Наконец Оливер кивнул. Шепотом обратился к брату:
— Все в порядке, Зах. — Он едва отдавал себе отчет в собственных словах. — Все в порядке. Идем.
Вагон забит монстрами. Морское чудище, ведьма с клювом вместо носа, зеленоватый труп с кровавыми соплями. Нигде ни местечка, чтобы присесть, а Нэнси устала, так устала. Стояла посреди призраков, ухватившись за поручень, покачивалась, туманно вглядываясь в искаженные физиономии. Внизу спины пробегали судороги боли, острие вонзалось в пораненную голову. Закрыв глаза, приоткрыв губы, Нэнси раскачивалась взад и вперед. «Оливер», — мечтательно бормотала она. Комната-студия наверху, спартанское ложе так мягко, она засыпает, дожидаясь своего поэта…
Поезд остановился на 4-й Вест-стрит. Причудливые создания гуртом бросились к двери. Прежде чем Нэнси успела что-либо сообразить, ее вынесло из вагона. Она оказалась на платформе посреди клыкастых ухмылок и горящих глаз. Толпа повела ее на эскалатор, Нэнси шаталась, касаясь плечами соседей, опасаясь потерять равновесие. Все устремились наверх, в лиловую октябрьскую ночь. Словно сквозь сон — грохот сразу множества оркестров. Нэнси карабкалась по ступенькам, со всех сторон подпираемая гоблинами.
Потом она потеряла ориентацию. Прибой человеческих тел выбросил ее во тьму и шум. Резкие звуки музыки обрушились на нее, точно град камней на прелюбодейку. Девушку преследовали
Что происходит? Что, черт побери, происходит?
В отчаянии Нэн поворачивала то в одну сторону, то в другую. Мимо мелькали глаза, полускрытые масками, ухмыляющиеся резиновые рожи, лишь глянув на нее, устремлялись прочь. Бесформенные лики, извивающиеся тела — повсюду, куда достигал взгляд. Где-то над головой, на возвышении, в обрамлении багровых огней, отплясывала волосатая тварь в два человеческих роста, выкидывала коленца под залихватский мотив медных труб. По обе стороны от монстра скользили, извивались, склоняясь в жреческих позах у его ног, женщины в пестрых трико.

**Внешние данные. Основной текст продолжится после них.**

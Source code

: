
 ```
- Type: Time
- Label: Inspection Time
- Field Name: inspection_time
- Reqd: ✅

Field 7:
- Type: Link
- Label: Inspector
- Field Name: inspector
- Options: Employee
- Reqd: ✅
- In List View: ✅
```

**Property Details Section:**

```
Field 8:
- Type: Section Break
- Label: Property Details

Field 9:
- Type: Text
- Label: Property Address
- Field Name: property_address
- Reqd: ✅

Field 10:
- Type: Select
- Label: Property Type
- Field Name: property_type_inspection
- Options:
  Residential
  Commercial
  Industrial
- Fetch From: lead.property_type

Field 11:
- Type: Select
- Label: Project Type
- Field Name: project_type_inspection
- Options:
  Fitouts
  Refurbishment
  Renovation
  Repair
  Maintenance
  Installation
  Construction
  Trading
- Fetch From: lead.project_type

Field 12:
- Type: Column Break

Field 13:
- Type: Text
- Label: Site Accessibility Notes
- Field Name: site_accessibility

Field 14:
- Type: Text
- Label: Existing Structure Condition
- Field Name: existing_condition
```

— Это карнавал, — задыхаясь, прошептала Нэн. — Карнавал всех святых.
Девушка сильно зажмурилась и резко открыла глаза, стараясь очнуться, избавиться от растерянности. Платформа с пляшущим чудищем проехала мимо — толпа устремилась вслед за ней, двигаясь в том же направлении, но чуть медленнее. К центру города. Они идут в центр.
«Нет! — решила Нэн. — Нет!»
Корнелия-стрит здесь, совсем рядом. Прямо за углом.

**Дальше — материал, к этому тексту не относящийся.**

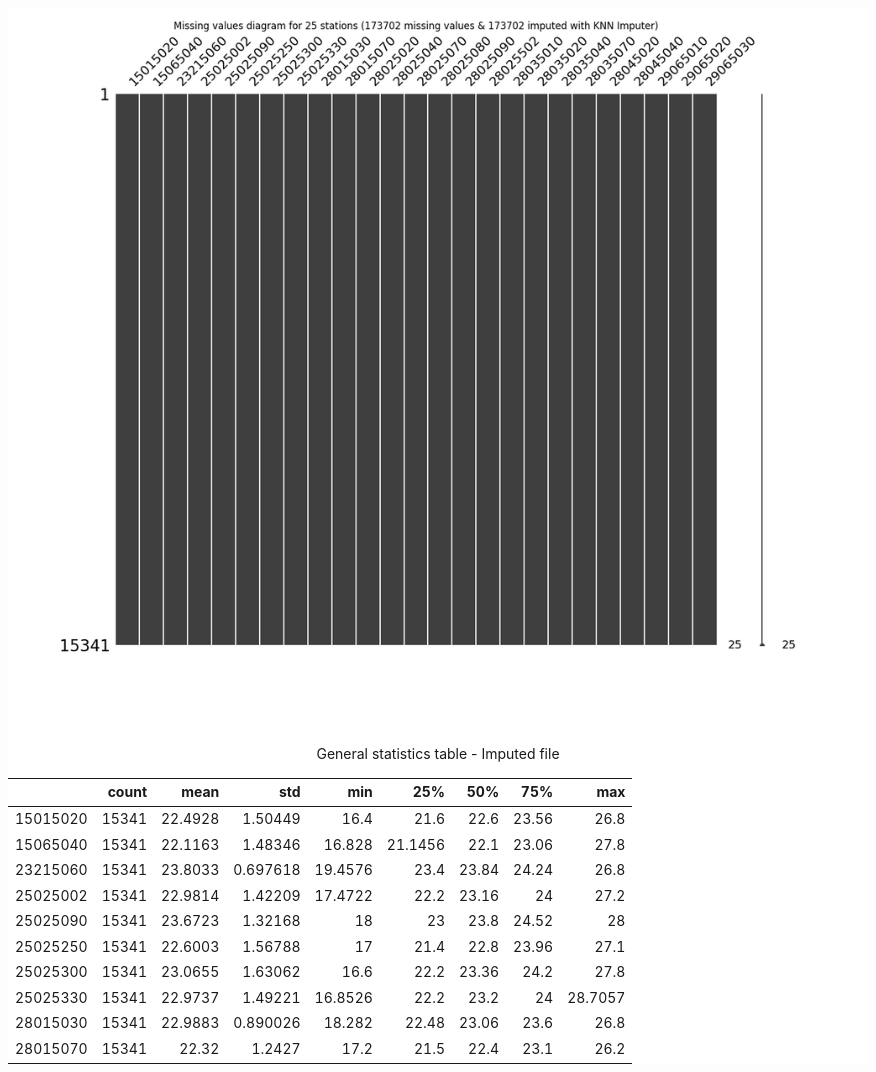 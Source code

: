 ![R.LTWB](Missingno_Impute_KNN_Outlier_IQR_Cap_Pivot_TMN_CON.csv.png)

<div align="center">

General statistics table - Imputed file

</div>


<div align="center">

|          |   count |    mean |      std |     min |     25% |   50% |   75% |     max |
|---------:|--------:|--------:|---------:|--------:|--------:|------:|------:|--------:|
| 15015020 |   15341 | 22.4928 | 1.50449  | 16.4    | 21.6    | 22.6  | 23.56 | 26.8    |
| 15065040 |   15341 | 22.1163 | 1.48346  | 16.828  | 21.1456 | 22.1  | 23.06 | 27.8    |
| 23215060 |   15341 | 23.8033 | 0.697618 | 19.4576 | 23.4    | 23.84 | 24.24 | 26.8    |
| 25025002 |   15341 | 22.9814 | 1.42209  | 17.4722 | 22.2    | 23.16 | 24    | 27.2    |
| 25025090 |   15341 | 23.6723 | 1.32168  | 18      | 23      | 23.8  | 24.52 | 28      |
| 25025250 |   15341 | 22.6003 | 1.56788  | 17      | 21.4    | 22.8  | 23.96 | 27.1    |
| 25025300 |   15341 | 23.0655 | 1.63062  | 16.6    | 22.2    | 23.36 | 24.2  | 27.8    |
| 25025330 |   15341 | 22.9737 | 1.49221  | 16.8526 | 22.2    | 23.2  | 24    | 28.7057 |
| 28015030 |   15341 | 22.9883 | 0.890026 | 18.282  | 22.48   | 23.06 | 23.6  | 26.8    |
| 28015070 |   15341 | 22.32   | 1.2427   | 17.2    | 21.5    | 22.4  | 23.1  | 26.2    |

Восемь часов. Восемь часов.
Она барахталась, отчаянно пытаясь прорваться сквозь людское море. Толпа не выпускала. С каждым шагом ее сносило все дальше, к центру города, прочь от Корнелия-стрит, прочь от Оливера.
— Дайте пройти! Пожалуйста, дайте пройти! — услышала она собственный крик.
Все хохотали. Все люди вокруг хохотали. Трубили в картонные трубы, ревела музыка — высокий, пронзительный голос Нэн растворился в грохоте карнавала.
— Пожалуйста, — чуть не плача повторила она.
Собрав последние силы, девушка снова надавила плечом, раздвигая плотную людскую массу. Попыталась протиснуться, проскользнуть в щели между людскими телами. Ничего не получалось. Она могла двигаться лишь вместе со всеми, шаг за шагом. Вытянув шею, Нэнси попыталась рассмотреть, куда она попала. От этого движения по всему позвоночнику расползлись ледяные щупальца боли, в глазах помутилось, и все же, словно отдельными вспышками, поверх плеч, между людских голов, Нэнси различала участников процессии, она видела тарад на Шестой авеню. Демоны, удерживаемые на поднятых руках, скакали над толпой, андрогины с безумными очами скользили мимо, развевались длинные шелковые капюшоны, вращали бедрами заправские танцоры, клоуны взметали к ночному небу фонтанчики конфетти. Зомби неторопливо заворачивали за угол, опираясь на вывихнутые члены, пугая попадавшихся на их пути детей.
Нэнси следила за парадом, чувствуя, как пересыхает во рту, как поднимается муть в желудке. Повсюду, посреди тварей, вовлеченных в неистовую пляску, в каждой точке — и в начале, и в конце, и в середине улицы — Нэнси различала крепких парней в форменной одежде с бледными, невыразительными лицами, сильными руками, сосредоточенным взглядом.
Копы.
Они патрулировали по краям толпы. Пристально наблюдали из-под черных форменных козырьков. Всматривались во все визжащие, брызжущие смехом физиономии, которые проносились мимо них.